From the entries below, extract every line that includes the word "frac".

[Records drawn from a dataset]
◆ ◆ ◆ ◆ ◆ ◆ ◆

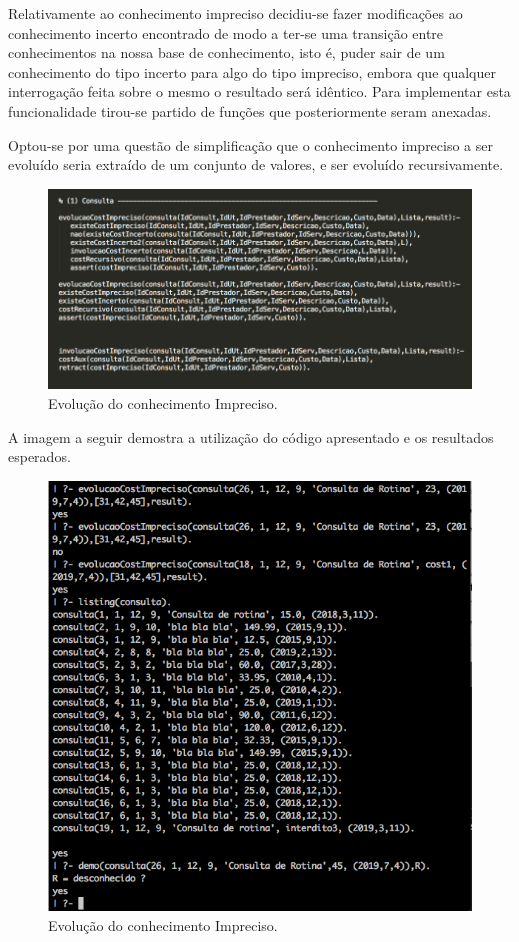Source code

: \documentclass[25pt]{article}
\begin{document}
Relativamente ao conhecimento impreciso decidiu-se fazer modificações ao conhecimento incerto encontrado de modo a ter-se uma transição entre conhecimentos na nossa base de conhecimento, isto é, puder sair de um conhecimento do tipo incerto para algo do tipo impreciso, embora que qualquer interrogação feita sobre o mesmo o resultado será idêntico.
Para implementar esta funcionalidade tirou-se partido de funções que posteriormente seram anexadas.

Optou-se por uma questão de simplificação que o conhecimento impreciso a ser evoluído seria extraído de um conjunto de valores, e ser evoluído recursivamente.

\begin{figure}[H]
\centering\includegraphics[scale=0.55]{evolucaoConsulta}
\caption{\label{fig:controller} Evolução do conhecimento Impreciso.}
\end{figure}

A imagem a seguir demostra a utilização do código apresentado e os resultados esperados.

\begin{figure}[H]
\centering\includegraphics[scale=0.55]{imprecisooo}
\caption{\label{fig:controller} Evolução do conhecimento Impreciso.}
\end{figure}
\end{document}
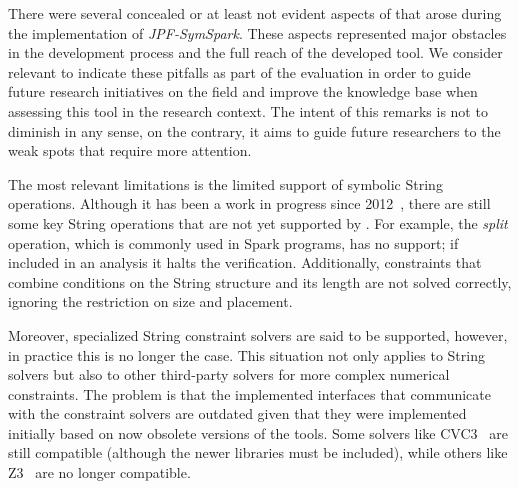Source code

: 

%
%
%
%

There were several concealed or at least not evident aspects of \spf{} that arose during the implementation of \textit{JPF-SymSpark}. These aspects represented major obstacles in the development process and the full reach of the developed tool. We consider relevant to indicate these pitfalls as part of the evaluation in order to guide future research initiatives on the field and improve the knowledge base when assessing this tool in the research context. The intent of this remarks is not to diminish \spf{} in any sense, on the contrary, it aims to guide future researchers to the weak spots that require more attention.

The most relevant limitations is the limited support of symbolic String operations. Although it has been a work in progress since 2012~\cite{Redelinghuys2012,Pasareanu2013}, there are still some key String operations that are not yet supported by \spf{}. For example, the \textit{split} operation, which is commonly used in Spark programs, has no support; if included in an analysis it halts the verification. Additionally, constraints that combine conditions on the String structure and its length are not solved correctly, ignoring the restriction on size and placement.

Moreover, specialized String constraint solvers are said to be supported, however, in practice this is no longer the case. This situation not only applies to String solvers but also to other third-party solvers for more complex numerical constraints. The problem is that the implemented interfaces that communicate with the constraint solvers are outdated given that they were implemented initially based on now obsolete versions of the tools. Some solvers like CVC3~\cite{Barrett2007} are still compatible (although the newer libraries must be included), while others like Z3~\cite{DeMoura2008} are no longer compatible.

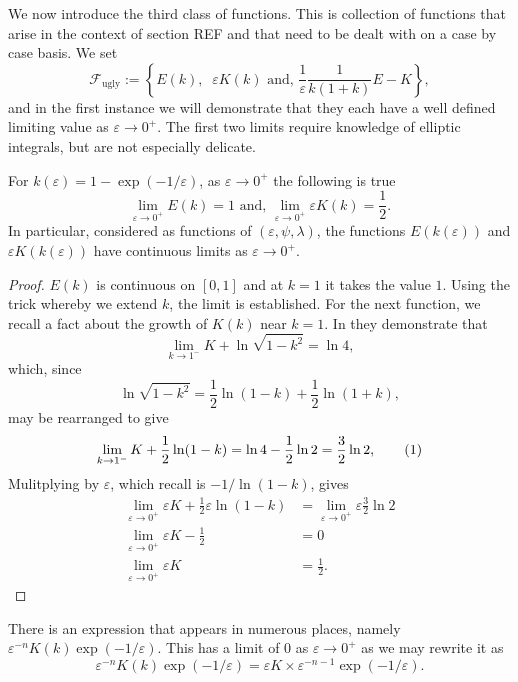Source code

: We now introduce the third class of functions. This is collection of functions that arise in the context of section REF  and that need to be dealt with on a case by case basis. We set
\[
\mathcal{F}_\text{ugly} := \left\{ E(k),\;\; εK(k) \text{ and, } \frac{1}{ε}\frac{1}{k(1+k)} E - K \right\},
\]
and in the first instance we will demonstrate that they each have a well defined limiting value as $ε\to 0^+$. The first two limits require knowledge of elliptic integrals, but are not especially delicate.
\begin{lem}\label{lem:limit_ugly_1}
For $k(ε) = 1 - \exp(-1/ε)$, as $ε\to 0^+$ the following is true
\[
\lim_{ε\to 0^+} E(k) = 1 \text{ and, } \lim_{ε\to 0^+} εK(k) = \frac{1}{2}.
\]
In particular, considered as functions of $(ε,ψ,λ)$, the functions $E(k(ε))$ and $εK(k(ε))$ have continuous limits as $ε \to 0^+$.

\begin{proof}
$E(k)$ is continuous on $[0,1]$ and at $k=1$ it takes the value $1$. Using the trick whereby we extend $k$, the limit is established. For the next function, we recall a fact about the growth of $K(k)$ near $k=1$. In \cite{Anderson} they demonstrate that
\[
\lim_{k \to 1^-} K + \ln\sqrt{1-k^2} = \ln 4,
\]
which, since
\[
\ln\sqrt{1-k^2} = \frac{1}{2}\ln(1-k) + \frac{1}{2}\ln(1+k),
\]
may be rearranged to give
\[
\lim_{k \to 1^-} K + \frac{1}{2}\ln(1-k) = \ln 4 - \frac{1}{2}\ln 2 = \frac{3}{2}\ln 2, \labelthis{eqn:order K}
\]
Mulitplying by $ε$, which recall is $-1/\ln(1-k)$, gives
\begin{align*}
\lim_{ε \to 0^+} εK + \frac{1}{2}ε\ln(1-k) &= \lim_{ε \to 0^+} ε\frac{3}{2}\ln 2 \\
\lim_{ε \to 0^+} εK - \frac{1}{2} &= 0 \\
\lim_{ε \to 0^+} εK &= \frac{1}{2}.
\end{align*}
\end{proof}
\end{lem}

There is an expression that appears in numerous places, namely $
ε^{-n}K(k)\exp(-1/ε)$. This has a limit of $0$ as $ε\to 0^+$ as we may rewrite it as
\[
ε^{-n}K(k)\exp(-1/ε) = εK \times ε^{-n-1}\exp(-1/ε).
\]

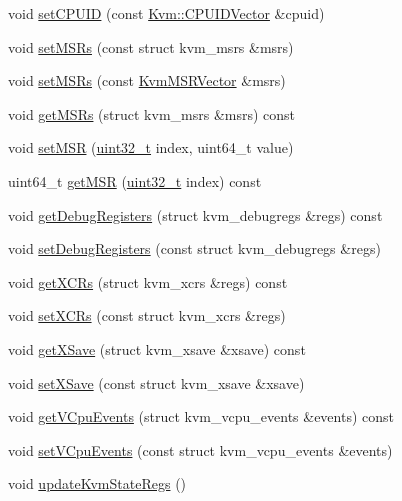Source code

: \begin{DoxyCompactItemize}
\item 
void \hyperlink{classX86KvmCPU_a6782fae08bf69ed6903f49bfbee81566}{setCPUID} (const \hyperlink{classstd_1_1vector}{Kvm::CPUIDVector} \&cpuid)
\item 
void \hyperlink{classX86KvmCPU_a37c723660e4a4aa0ebb42ee498df990b}{setMSRs} (const struct kvm\_\-msrs \&msrs)
\item 
void \hyperlink{classX86KvmCPU_acc0ac79f886623c5e0ce73b393402148}{setMSRs} (const \hyperlink{classstd_1_1vector}{KvmMSRVector} \&msrs)
\item 
void \hyperlink{classX86KvmCPU_aee0c514e035c18531c33ea1219e621bf}{getMSRs} (struct kvm\_\-msrs \&msrs) const 
\item 
void \hyperlink{classX86KvmCPU_a3d32029e1dfb4da512897794d56e9fc8}{setMSR} (\hyperlink{Type_8hh_a435d1572bf3f880d55459d9805097f62}{uint32\_\-t} index, uint64\_\-t value)
\item 
uint64\_\-t \hyperlink{classX86KvmCPU_ad242a06d6443c10c74eac568fb44fcfe}{getMSR} (\hyperlink{Type_8hh_a435d1572bf3f880d55459d9805097f62}{uint32\_\-t} index) const 
\item 
void \hyperlink{classX86KvmCPU_a62688c8626ebb350e3748a2cd1fa44a8}{getDebugRegisters} (struct kvm\_\-debugregs \&regs) const 
\item 
void \hyperlink{classX86KvmCPU_a0c0b94046f41e2b83c8f224e9f227d0f}{setDebugRegisters} (const struct kvm\_\-debugregs \&regs)
\item 
void \hyperlink{classX86KvmCPU_a6744a04655bbdcee8aa24919573d8698}{getXCRs} (struct kvm\_\-xcrs \&regs) const 
\item 
void \hyperlink{classX86KvmCPU_a929420a323cb83ab21bdf3efa22edd24}{setXCRs} (const struct kvm\_\-xcrs \&regs)
\item 
void \hyperlink{classX86KvmCPU_af9f89d561ce9170ad89e6582071c1169}{getXSave} (struct kvm\_\-xsave \&xsave) const 
\item 
void \hyperlink{classX86KvmCPU_aa05e7c39fbe7374815b387728b7de06d}{setXSave} (const struct kvm\_\-xsave \&xsave)
\item 
void \hyperlink{classX86KvmCPU_a7c08fc9f9ab36f8eda2a3cfe6c234635}{getVCpuEvents} (struct kvm\_\-vcpu\_\-events \&events) const 
\item 
void \hyperlink{classX86KvmCPU_a70cfa7f84580af5396fbc82f540c8a5b}{setVCpuEvents} (const struct kvm\_\-vcpu\_\-events \&events)
\item 
void \hyperlink{classX86KvmCPU_a54e3879c7bcd8aac9d1b88350e7674fe}{updateKvmStateRegs} ()
\item 

\end{DoxyCompactItemize}
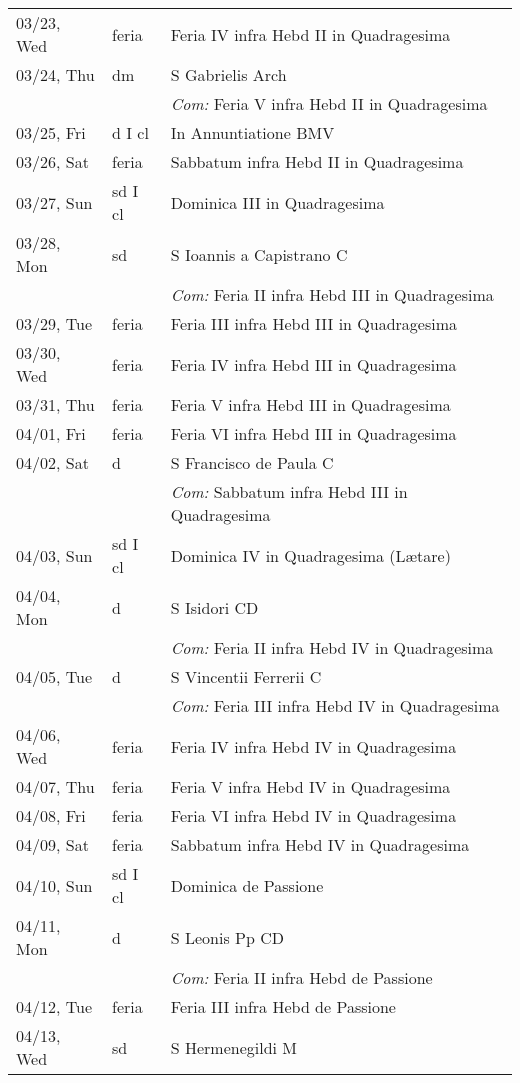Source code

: \documentclass[10pt]{article}
\begin{document}
\begin{longtable}{ l l l }
03/23, Wed & feria & Feria IV infra Hebd II in Quadragesima\\
03/24, Thu & dm & S Gabrielis Arch\\
 & & \textit{Com:} Feria V infra Hebd II in Quadragesima\\
03/25, Fri & d I cl & In Annuntiatione BMV\\
03/26, Sat & feria & Sabbatum infra Hebd II in Quadragesima\\
03/27, Sun & sd I cl & Dominica III in Quadragesima\\
03/28, Mon & sd & S Ioannis a Capistrano C\\
 & & \textit{Com:} Feria II infra Hebd III in Quadragesima\\
03/29, Tue & feria & Feria III infra Hebd III in Quadragesima\\
03/30, Wed & feria & Feria IV infra Hebd III in Quadragesima\\
03/31, Thu & feria & Feria V infra Hebd III in Quadragesima\\
04/01, Fri & feria & Feria VI infra Hebd III in Quadragesima\\
04/02, Sat & d & S Francisco de Paula C\\
 & & \textit{Com:} Sabbatum infra Hebd III in Quadragesima\\
04/03, Sun & sd I cl & Dominica IV in Quadragesima (Lætare)\\
04/04, Mon & d & S Isidori CD\\
 & & \textit{Com:} Feria II infra Hebd IV in Quadragesima \\
04/05, Tue & d & S Vincentii Ferrerii C\\
 & & \textit{Com:} Feria III infra Hebd IV in Quadragesima \\
04/06, Wed & feria & Feria IV infra Hebd IV in Quadragesima \\
04/07, Thu & feria & Feria V infra Hebd IV in Quadragesima \\
04/08, Fri & feria & Feria VI infra Hebd IV in Quadragesima \\
04/09, Sat & feria & Sabbatum infra Hebd IV in Quadragesima \\
04/10, Sun & sd I cl & Dominica de Passione\\
04/11, Mon & d & S Leonis Pp CD\\
 & & \textit{Com:} Feria II infra Hebd de Passione\\
04/12, Tue & feria & Feria III infra Hebd de Passione\\
04/13, Wed & sd & S Hermenegildi M\\

\end{longtable}
\end{document}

◆ ◆ ◆ ◆ ◆ ◆ ◆

EXERCISE RESPONSE:
\mathcal{F}_\text{ugly} := \left\{ E(k),\;\; εK(k) \text{ and, } \frac{1}{ε}\frac{1}{k(1+k)} E - K \right\},
\lim_{ε\to 0^+} E(k) = 1 \text{ and, } \lim_{ε\to 0^+} εK(k) = \frac{1}{2}.
\ln\sqrt{1-k^2} = \frac{1}{2}\ln(1-k) + \frac{1}{2}\ln(1+k),
\lim_{k \to 1^-} K + \frac{1}{2}\ln(1-k) = \ln 4 - \frac{1}{2}\ln 2 = \frac{3}{2}\ln 2, \labelthis{eqn:order K}
\lim_{ε \to 0^+} εK + \frac{1}{2}ε\ln(1-k) &= \lim_{ε \to 0^+} ε\frac{3}{2}\ln 2 \\
\lim_{ε \to 0^+} εK - \frac{1}{2} &= 0 \\
\lim_{ε \to 0^+} εK &= \frac{1}{2}.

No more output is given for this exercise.